This concert hall is being built in 5 and 10-note donations

This concert hall is being built in 5 and 10-note donations

main

norman lebrecht

November 02, 2015

In the new issue of Standpoint, out today, I write about what’s happening in Bochum, a profoundly depressed town in Germany’s Ruhr region that has lost its steel, coal and lately its car industry.

So Bochum is building a new concert hall, right?

bochum concert hall

 

Bochum, nearly bankrupt, has grasped music as a means of salvation. (Steven) Sloane, the orchestra’s executive director as well as its chief conductor, persuaded the town to let him build a new concert hall and then called on its citizens to help. Out of a budget of €35 million, half has been donated by individuals, in gifts from €5 upwards. 

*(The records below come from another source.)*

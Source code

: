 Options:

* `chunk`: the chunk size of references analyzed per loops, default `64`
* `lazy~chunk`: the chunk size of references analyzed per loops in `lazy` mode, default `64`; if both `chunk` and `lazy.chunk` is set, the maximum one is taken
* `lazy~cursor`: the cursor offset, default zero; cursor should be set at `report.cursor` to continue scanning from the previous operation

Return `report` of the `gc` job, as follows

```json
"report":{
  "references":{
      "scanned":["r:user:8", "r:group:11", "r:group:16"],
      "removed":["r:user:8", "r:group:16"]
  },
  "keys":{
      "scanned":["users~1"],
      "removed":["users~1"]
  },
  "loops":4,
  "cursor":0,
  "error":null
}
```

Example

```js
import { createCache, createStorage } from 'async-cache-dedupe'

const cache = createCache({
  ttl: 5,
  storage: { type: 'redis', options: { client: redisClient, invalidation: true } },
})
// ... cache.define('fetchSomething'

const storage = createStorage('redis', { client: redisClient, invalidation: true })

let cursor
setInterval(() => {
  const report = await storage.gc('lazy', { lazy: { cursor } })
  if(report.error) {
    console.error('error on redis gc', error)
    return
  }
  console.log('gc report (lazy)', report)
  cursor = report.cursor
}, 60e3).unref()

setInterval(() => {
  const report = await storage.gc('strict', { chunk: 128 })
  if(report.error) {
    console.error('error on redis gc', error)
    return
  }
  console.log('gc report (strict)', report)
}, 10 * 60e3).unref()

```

The hall is being constructed around a mid-19th-century church, its deconsecrated nave offering a long corridor of light in ambient gloom. Every gifted euro cent, every inch of space, is being made to count. Teaching and rehearsal studios occupy the peripheral rooms. When it opens next summer, there will be music in the hall from morning to night, all year round. The contrast with Simon Rattle’s half-baked plan for a half-billion pound vanity hall in the City of London could hardly be more pronounced. As London looks to its bankers, Bochum looks to its bootstraps. No question which has a better understanding of the value of music in an age of uncertainty.

Read the full article here.

Comments

  • Anne63 says:

    So presumably Birmingham’s Symphony Hall is also a “vanity hall”?

  • Simon S. says:

    This is remarkable, indeed. As you point out, the city is close to bankruptcy. Furthermore, opponents of the project could point to the fact that there are already two concert halls within less than 30 minutes by car or train from Bochum (Essen and Dortmund) and call for Bochum to focus on its so far main cultural asset: the Schauspielhaus, which has always been among Germany’s leading theatres.

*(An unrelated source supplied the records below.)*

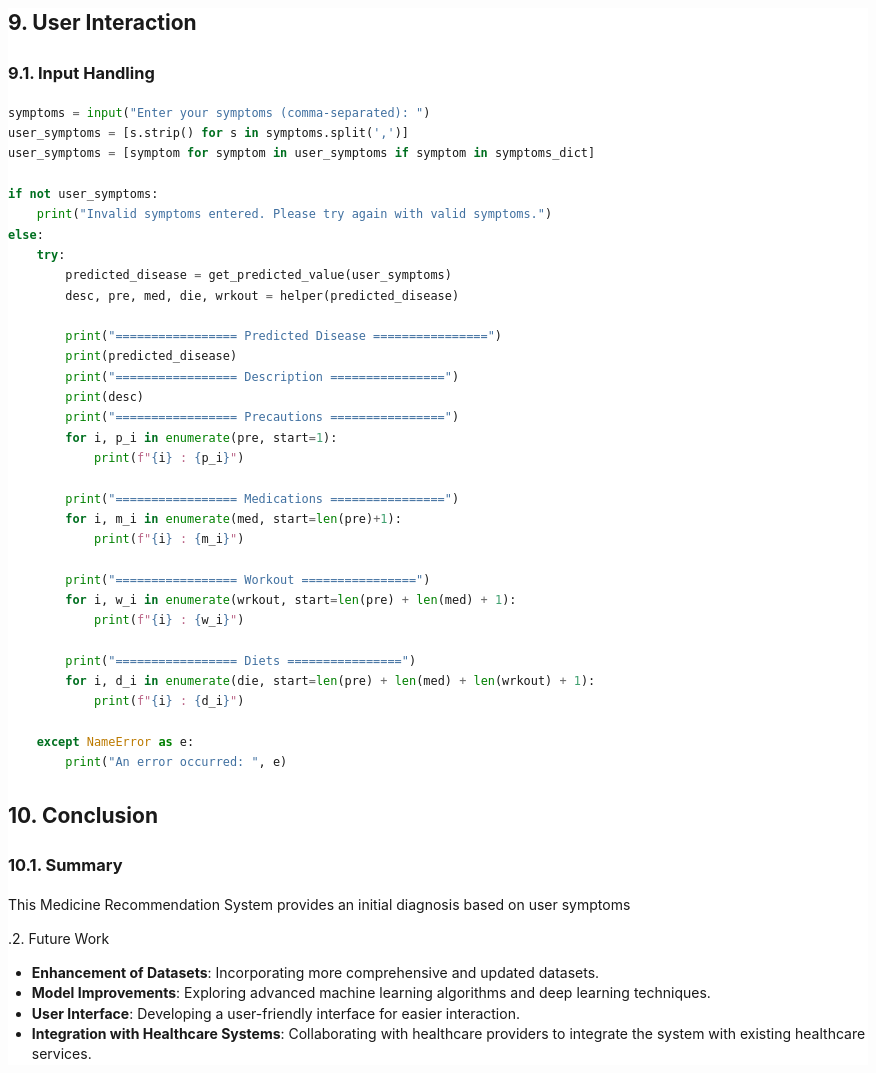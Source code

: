 ## 9. User Interaction

### 9.1. Input Handling
```python
symptoms = input("Enter your symptoms (comma-separated): ")
user_symptoms = [s.strip() for s in symptoms.split(',')]
user_symptoms = [symptom for symptom in user_symptoms if symptom in symptoms_dict]

if not user_symptoms:
    print("Invalid symptoms entered. Please try again with valid symptoms.")
else:
    try:
        predicted_disease = get_predicted_value(user_symptoms)
        desc, pre, med, die, wrkout = helper(predicted_disease)

        print("================= Predicted Disease ================")
        print(predicted_disease)
        print("================= Description ================")
        print(desc)
        print("================= Precautions ================")
        for i, p_i in enumerate(pre, start=1):
            print(f"{i} : {p_i}")

        print("================= Medications ================")
        for i, m_i in enumerate(med, start=len(pre)+1):
            print(f"{i} : {m_i}")

        print("================= Workout ================")
        for i, w_i in enumerate(wrkout, start=len(pre) + len(med) + 1):
            print(f"{i} : {w_i}")

        print("================= Diets ================")
        for i, d_i in enumerate(die, start=len(pre) + len(med) + len(wrkout) + 1):
            print(f"{i} : {d_i}")

    except NameError as e:
        print("An error occurred: ", e)
```

## 10. Conclusion

### 10.1. Summary
This Medicine Recommendation System provides an initial diagnosis based on user symptoms

.2. Future Work
- **Enhancement of Datasets**: Incorporating more comprehensive and updated datasets.
- **Model Improvements**: Exploring advanced machine learning algorithms and deep learning techniques.
- **User Interface**: Developing a user-friendly interface for easier interaction.
- **Integration with Healthcare Systems**: Collaborating with healthcare providers to integrate the system with existing healthcare services.
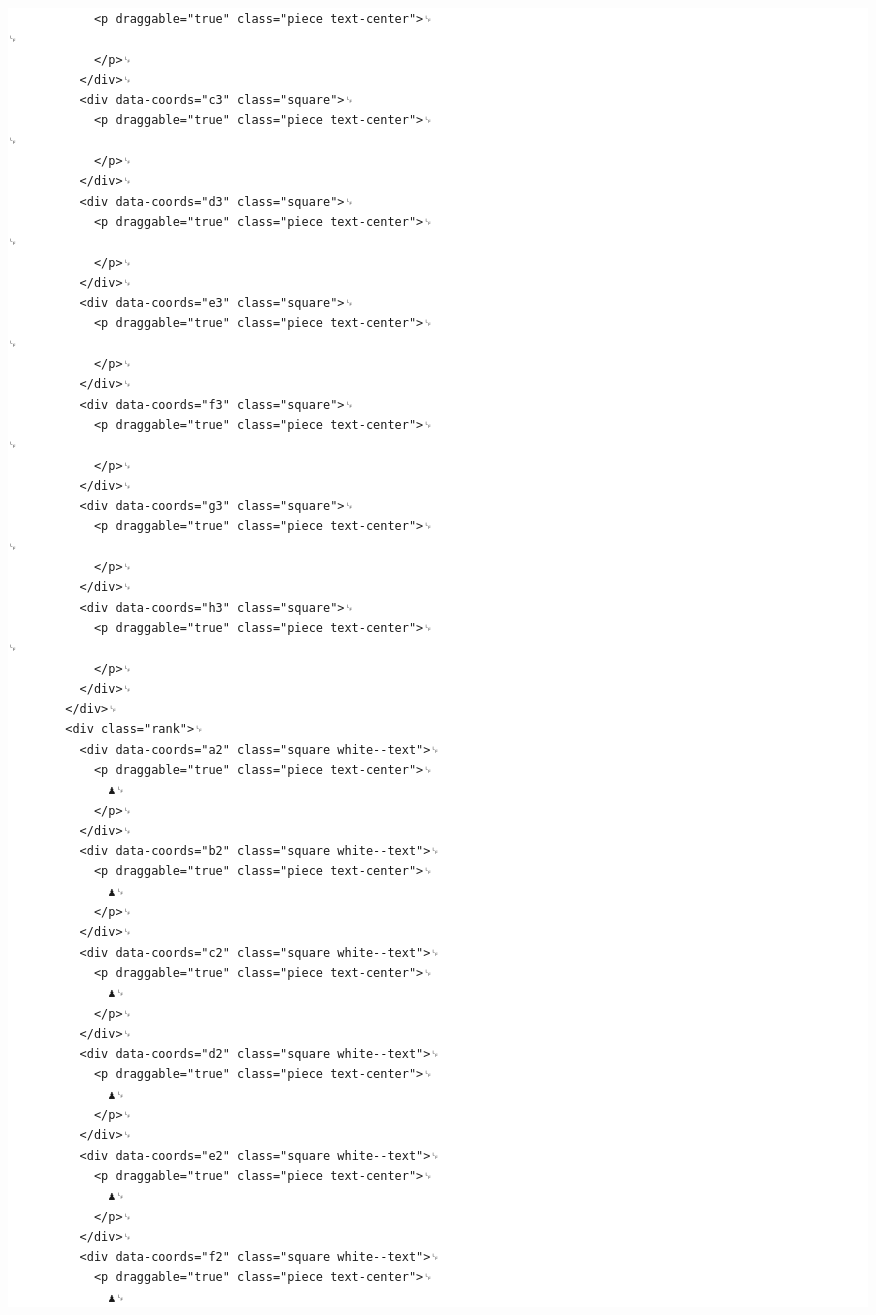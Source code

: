                 <p draggable="true" class="piece text-center">␊
    ␊
                </p>␊
              </div>␊
              <div data-coords="c3" class="square">␊
                <p draggable="true" class="piece text-center">␊
    ␊
                </p>␊
              </div>␊
              <div data-coords="d3" class="square">␊
                <p draggable="true" class="piece text-center">␊
    ␊
                </p>␊
              </div>␊
              <div data-coords="e3" class="square">␊
                <p draggable="true" class="piece text-center">␊
    ␊
                </p>␊
              </div>␊
              <div data-coords="f3" class="square">␊
                <p draggable="true" class="piece text-center">␊
    ␊
                </p>␊
              </div>␊
              <div data-coords="g3" class="square">␊
                <p draggable="true" class="piece text-center">␊
    ␊
                </p>␊
              </div>␊
              <div data-coords="h3" class="square">␊
                <p draggable="true" class="piece text-center">␊
    ␊
                </p>␊
              </div>␊
            </div>␊
            <div class="rank">␊
              <div data-coords="a2" class="square white--text">␊
                <p draggable="true" class="piece text-center">␊
                  ♟␊
                </p>␊
              </div>␊
              <div data-coords="b2" class="square white--text">␊
                <p draggable="true" class="piece text-center">␊
                  ♟␊
                </p>␊
              </div>␊
              <div data-coords="c2" class="square white--text">␊
                <p draggable="true" class="piece text-center">␊
                  ♟␊
                </p>␊
              </div>␊
              <div data-coords="d2" class="square white--text">␊
                <p draggable="true" class="piece text-center">␊
                  ♟␊
                </p>␊
              </div>␊
              <div data-coords="e2" class="square white--text">␊
                <p draggable="true" class="piece text-center">␊
                  ♟␊
                </p>␊
              </div>␊
              <div data-coords="f2" class="square white--text">␊
                <p draggable="true" class="piece text-center">␊
                  ♟␊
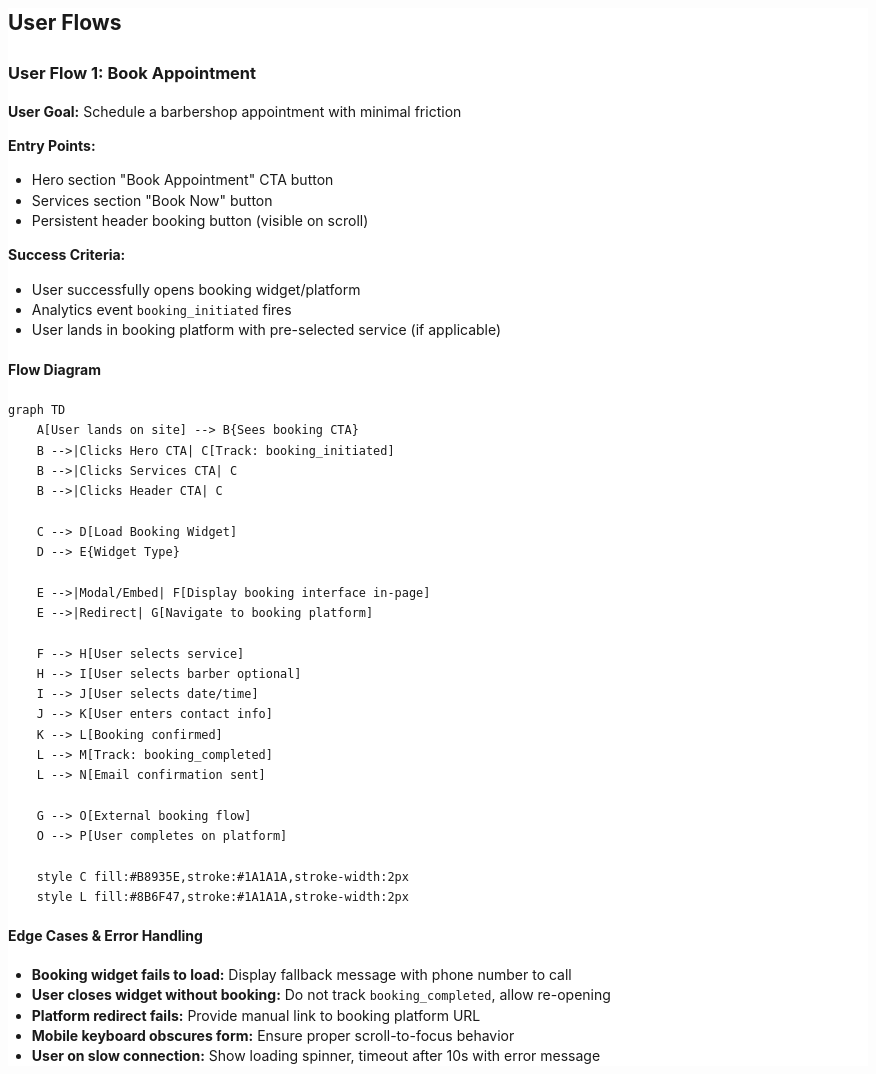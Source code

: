 ## User Flows

### User Flow 1: Book Appointment

**User Goal:** Schedule a barbershop appointment with minimal friction

**Entry Points:**
- Hero section "Book Appointment" CTA button
- Services section "Book Now" button
- Persistent header booking button (visible on scroll)

**Success Criteria:**
- User successfully opens booking widget/platform
- Analytics event `booking_initiated` fires
- User lands in booking platform with pre-selected service (if applicable)

#### Flow Diagram

```mermaid
graph TD
    A[User lands on site] --> B{Sees booking CTA}
    B -->|Clicks Hero CTA| C[Track: booking_initiated]
    B -->|Clicks Services CTA| C
    B -->|Clicks Header CTA| C

    C --> D[Load Booking Widget]
    D --> E{Widget Type}

    E -->|Modal/Embed| F[Display booking interface in-page]
    E -->|Redirect| G[Navigate to booking platform]

    F --> H[User selects service]
    H --> I[User selects barber optional]
    I --> J[User selects date/time]
    J --> K[User enters contact info]
    K --> L[Booking confirmed]
    L --> M[Track: booking_completed]
    L --> N[Email confirmation sent]

    G --> O[External booking flow]
    O --> P[User completes on platform]

    style C fill:#B8935E,stroke:#1A1A1A,stroke-width:2px
    style L fill:#8B6F47,stroke:#1A1A1A,stroke-width:2px
```

#### Edge Cases & Error Handling

- **Booking widget fails to load:** Display fallback message with phone number to call
- **User closes widget without booking:** Do not track `booking_completed`, allow re-opening
- **Platform redirect fails:** Provide manual link to booking platform URL
- **Mobile keyboard obscures form:** Ensure proper scroll-to-focus behavior
- **User on slow connection:** Show loading spinner, timeout after 10s with error message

    As the opponents had something like a point, the project was redrafted from a mere concert hall to a “music centre” with rooms for the music school and a focus education as well as on contact and exchange between classical musics and other forms of cultural expression.

    Win-win.

  • RW2013 says:

    Will the hall be called Entertainment Mr. Sloane?

  • Stweart says:

    Ditto Birmingham ! The city reborn as it built Symphony Hall as part of its regeneration after Thatcher Ruhrined its industry

    • Anne63 says:

      Ah yes, the industry that produced the world beating Austin Allegro. That industry?

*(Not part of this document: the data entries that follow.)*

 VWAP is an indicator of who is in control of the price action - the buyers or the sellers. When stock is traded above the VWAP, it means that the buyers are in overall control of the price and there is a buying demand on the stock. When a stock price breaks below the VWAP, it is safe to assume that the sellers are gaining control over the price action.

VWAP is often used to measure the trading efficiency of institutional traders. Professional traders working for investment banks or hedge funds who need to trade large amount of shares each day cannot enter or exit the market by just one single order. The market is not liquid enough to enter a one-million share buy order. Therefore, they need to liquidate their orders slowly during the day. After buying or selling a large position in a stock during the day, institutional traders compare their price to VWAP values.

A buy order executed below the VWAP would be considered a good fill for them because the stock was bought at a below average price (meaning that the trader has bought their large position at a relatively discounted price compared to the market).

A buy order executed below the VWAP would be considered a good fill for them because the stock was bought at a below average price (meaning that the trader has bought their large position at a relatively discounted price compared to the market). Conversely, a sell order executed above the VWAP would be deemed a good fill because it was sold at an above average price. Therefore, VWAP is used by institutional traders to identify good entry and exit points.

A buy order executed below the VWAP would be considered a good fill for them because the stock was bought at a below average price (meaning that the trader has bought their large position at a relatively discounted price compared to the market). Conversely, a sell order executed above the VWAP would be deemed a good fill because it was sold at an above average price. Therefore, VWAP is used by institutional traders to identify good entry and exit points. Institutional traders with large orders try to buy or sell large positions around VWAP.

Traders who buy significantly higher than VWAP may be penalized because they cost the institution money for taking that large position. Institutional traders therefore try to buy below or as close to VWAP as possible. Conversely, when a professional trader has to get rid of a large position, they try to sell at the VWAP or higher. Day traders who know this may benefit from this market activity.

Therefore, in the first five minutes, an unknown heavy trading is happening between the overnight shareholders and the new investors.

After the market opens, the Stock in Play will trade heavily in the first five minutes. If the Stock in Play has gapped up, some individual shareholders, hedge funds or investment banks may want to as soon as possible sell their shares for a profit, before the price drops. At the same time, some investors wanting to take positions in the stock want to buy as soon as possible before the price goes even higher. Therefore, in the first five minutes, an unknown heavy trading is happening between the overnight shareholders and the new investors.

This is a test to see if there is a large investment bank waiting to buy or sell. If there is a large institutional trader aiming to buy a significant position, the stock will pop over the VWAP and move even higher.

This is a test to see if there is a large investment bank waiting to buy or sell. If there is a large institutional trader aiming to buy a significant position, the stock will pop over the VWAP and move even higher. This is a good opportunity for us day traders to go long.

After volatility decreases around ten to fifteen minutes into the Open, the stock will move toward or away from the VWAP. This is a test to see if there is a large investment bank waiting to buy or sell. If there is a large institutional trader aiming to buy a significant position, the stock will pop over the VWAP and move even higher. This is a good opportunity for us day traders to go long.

      Tell me, Stewart, who closed more coal mines, Harold Wilson or Margaret Thatcher? (Answer can be found in the history section of the NUM’s website.)

      • Stweart says:

        Such a narrow view point ! More research and knowledge needed.

        • Anne63 says:

          “Knowledge” from the National Union of Mineworkers:

          “Between the years 1957 and 1963, no less than 264 collieries were closed, while the number of miners fell by nearly 30 per cent. During this six-year period, Scotland lost 39 per cent of its pits, while 30 per cent of those in South Wales, Northumberland and Durham were wiped out.

          Throughout the 1960s, with a Labour Government in office from 1964, the pit closure programme accelerated; it decimated the industry. During this period, nearly 300 more pits were closed, and the total workforce slumped from over 750,000 in the late 1950s down to 320,000 by 1968.”

  • Jonathan Grieves-Smith says:

    Steven has done a terrific job in Bochum for many years and what a super orchestra this is – bravo Bochum!